PROBLEM REQUIREMENTS:
Report each line of the data below in which "signals" appears.

Excerpts from a dataset:
━━━━━━━━━━━━━━━━━━━━━━━━━━━━━━

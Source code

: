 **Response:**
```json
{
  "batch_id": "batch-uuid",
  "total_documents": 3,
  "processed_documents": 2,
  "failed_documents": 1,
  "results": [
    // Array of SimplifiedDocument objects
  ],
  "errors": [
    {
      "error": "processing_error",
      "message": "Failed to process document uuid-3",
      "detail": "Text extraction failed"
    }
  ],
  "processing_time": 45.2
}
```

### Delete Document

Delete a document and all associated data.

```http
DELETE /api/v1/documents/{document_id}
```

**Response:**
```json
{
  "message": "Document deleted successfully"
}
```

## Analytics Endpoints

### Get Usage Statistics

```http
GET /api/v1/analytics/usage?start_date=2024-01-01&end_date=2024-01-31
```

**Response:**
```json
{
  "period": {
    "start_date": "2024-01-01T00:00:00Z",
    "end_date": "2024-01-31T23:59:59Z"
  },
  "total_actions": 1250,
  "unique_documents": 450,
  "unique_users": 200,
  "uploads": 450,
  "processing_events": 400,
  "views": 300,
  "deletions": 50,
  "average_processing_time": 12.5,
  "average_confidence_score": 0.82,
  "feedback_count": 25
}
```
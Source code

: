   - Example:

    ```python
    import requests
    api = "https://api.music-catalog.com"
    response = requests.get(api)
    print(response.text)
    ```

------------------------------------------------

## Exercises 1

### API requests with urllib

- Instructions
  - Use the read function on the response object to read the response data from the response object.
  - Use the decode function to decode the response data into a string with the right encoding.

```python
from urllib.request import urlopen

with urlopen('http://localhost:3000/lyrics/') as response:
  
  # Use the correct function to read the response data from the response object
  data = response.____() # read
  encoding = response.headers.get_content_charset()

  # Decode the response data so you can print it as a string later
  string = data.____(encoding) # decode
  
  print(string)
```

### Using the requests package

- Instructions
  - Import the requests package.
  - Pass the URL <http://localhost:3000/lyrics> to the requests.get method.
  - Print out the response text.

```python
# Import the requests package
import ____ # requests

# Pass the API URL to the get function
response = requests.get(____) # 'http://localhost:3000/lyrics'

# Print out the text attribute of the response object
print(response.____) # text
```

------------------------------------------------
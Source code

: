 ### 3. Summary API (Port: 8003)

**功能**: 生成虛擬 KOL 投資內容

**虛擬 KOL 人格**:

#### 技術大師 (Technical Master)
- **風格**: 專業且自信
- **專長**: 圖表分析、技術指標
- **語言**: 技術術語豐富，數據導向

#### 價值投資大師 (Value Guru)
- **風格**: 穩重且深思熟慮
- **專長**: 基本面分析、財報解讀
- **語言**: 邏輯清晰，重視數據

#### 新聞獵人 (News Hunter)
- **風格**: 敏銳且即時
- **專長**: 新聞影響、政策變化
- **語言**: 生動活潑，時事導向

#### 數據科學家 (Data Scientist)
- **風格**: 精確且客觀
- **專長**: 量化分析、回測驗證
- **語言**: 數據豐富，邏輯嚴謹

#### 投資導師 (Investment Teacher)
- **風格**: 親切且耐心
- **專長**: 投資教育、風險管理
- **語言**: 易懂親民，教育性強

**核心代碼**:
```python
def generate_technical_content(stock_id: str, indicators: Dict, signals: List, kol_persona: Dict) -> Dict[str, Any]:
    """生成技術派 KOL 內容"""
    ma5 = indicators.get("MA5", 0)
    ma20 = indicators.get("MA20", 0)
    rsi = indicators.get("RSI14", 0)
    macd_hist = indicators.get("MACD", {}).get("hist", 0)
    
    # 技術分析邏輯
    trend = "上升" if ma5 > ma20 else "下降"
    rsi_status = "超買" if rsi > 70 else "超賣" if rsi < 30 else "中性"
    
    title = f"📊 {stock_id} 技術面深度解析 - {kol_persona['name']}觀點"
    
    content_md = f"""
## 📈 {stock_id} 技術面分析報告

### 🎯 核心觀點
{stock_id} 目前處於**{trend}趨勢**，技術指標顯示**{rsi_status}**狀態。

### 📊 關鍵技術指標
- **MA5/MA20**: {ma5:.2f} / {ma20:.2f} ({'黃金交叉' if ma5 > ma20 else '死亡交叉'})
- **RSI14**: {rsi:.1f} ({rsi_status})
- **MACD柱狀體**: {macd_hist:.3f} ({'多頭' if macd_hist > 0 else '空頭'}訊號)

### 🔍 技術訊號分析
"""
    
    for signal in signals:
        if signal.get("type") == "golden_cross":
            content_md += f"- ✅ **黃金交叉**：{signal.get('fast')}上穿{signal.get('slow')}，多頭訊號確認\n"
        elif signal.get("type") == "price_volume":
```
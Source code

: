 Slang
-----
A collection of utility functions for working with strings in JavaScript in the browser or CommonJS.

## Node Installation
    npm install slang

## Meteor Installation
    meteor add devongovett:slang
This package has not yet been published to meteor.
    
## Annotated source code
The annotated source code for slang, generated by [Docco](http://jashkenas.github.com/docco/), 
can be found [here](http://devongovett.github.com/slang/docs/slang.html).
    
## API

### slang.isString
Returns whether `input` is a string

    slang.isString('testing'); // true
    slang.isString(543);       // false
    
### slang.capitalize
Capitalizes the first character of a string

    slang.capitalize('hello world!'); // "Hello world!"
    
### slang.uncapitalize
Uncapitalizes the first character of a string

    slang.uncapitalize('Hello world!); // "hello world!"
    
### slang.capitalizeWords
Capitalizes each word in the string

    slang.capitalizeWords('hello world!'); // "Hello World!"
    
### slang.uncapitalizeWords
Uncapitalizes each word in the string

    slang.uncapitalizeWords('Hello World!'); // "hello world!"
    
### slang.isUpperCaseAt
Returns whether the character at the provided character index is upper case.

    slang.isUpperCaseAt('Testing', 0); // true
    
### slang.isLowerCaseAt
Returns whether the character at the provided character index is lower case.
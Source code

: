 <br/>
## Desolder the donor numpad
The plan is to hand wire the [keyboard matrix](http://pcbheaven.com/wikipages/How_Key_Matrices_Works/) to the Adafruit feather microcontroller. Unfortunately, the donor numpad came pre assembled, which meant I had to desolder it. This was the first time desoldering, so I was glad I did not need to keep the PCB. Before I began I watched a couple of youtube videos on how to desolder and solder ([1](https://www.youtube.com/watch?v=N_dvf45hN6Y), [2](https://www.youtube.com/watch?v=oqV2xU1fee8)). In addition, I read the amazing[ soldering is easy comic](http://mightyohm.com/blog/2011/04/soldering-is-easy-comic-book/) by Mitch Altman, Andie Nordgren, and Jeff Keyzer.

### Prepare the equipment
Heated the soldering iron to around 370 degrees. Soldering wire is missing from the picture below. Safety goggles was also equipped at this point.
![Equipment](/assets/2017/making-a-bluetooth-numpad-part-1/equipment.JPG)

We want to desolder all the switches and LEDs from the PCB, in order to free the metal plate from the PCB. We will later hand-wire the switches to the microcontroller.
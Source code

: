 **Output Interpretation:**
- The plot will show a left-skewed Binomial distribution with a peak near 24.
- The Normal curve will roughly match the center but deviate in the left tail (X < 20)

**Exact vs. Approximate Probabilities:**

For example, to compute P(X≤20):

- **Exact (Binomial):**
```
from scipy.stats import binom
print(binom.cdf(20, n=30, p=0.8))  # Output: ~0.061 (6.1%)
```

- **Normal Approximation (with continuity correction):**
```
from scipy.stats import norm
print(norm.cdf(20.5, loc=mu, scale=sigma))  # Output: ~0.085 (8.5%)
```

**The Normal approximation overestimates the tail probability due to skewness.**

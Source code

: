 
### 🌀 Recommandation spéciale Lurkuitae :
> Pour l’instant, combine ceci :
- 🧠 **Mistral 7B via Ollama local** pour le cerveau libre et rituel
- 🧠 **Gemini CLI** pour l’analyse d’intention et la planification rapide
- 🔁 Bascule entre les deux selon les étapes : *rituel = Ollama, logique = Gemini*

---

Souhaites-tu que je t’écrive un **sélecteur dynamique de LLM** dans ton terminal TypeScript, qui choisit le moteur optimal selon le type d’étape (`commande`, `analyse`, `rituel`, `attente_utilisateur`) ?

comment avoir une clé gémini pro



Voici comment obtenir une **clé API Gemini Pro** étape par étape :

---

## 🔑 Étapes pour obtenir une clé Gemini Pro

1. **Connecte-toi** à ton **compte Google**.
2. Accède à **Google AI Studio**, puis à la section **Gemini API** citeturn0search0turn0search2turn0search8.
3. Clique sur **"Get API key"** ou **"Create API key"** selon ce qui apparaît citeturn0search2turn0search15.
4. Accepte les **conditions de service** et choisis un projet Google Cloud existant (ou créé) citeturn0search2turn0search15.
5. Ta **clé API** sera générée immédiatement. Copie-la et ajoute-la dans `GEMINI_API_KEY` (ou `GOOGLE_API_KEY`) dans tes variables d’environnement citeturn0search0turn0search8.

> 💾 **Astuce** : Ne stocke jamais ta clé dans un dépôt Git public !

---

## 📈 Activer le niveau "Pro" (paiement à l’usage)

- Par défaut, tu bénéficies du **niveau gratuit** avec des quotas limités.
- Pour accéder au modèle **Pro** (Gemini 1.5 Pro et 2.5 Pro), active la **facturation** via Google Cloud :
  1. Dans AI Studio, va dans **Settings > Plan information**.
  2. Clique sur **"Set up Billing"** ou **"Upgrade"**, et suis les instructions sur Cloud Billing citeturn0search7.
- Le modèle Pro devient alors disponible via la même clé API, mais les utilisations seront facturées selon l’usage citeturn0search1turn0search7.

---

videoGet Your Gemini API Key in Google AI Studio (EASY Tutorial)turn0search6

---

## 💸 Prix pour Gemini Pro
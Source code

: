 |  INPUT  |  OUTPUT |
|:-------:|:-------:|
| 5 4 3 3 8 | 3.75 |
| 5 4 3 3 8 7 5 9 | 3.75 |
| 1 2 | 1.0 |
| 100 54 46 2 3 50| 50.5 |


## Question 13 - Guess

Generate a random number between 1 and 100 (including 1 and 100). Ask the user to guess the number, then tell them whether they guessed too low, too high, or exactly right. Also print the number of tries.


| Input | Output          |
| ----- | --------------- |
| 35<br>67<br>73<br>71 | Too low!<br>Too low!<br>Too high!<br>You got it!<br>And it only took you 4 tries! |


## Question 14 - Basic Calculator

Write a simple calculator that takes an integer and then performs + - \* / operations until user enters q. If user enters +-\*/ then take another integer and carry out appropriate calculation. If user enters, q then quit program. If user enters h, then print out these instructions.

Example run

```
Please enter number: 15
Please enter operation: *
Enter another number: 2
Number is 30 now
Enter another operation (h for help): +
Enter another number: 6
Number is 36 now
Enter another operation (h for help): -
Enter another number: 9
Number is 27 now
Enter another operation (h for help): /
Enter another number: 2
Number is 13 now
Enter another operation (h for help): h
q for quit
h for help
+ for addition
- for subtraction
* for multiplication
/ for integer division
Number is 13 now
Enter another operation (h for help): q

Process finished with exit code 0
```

━━━━━━━━━━━━━━━━━━━━━━━━━━━━━━

REPLY TO THE EXERCISE:
def generate_technical_content(stock_id: str, indicators: Dict, signals: List, kol_persona: Dict) -> Dict[str, Any]:
    for signal in signals:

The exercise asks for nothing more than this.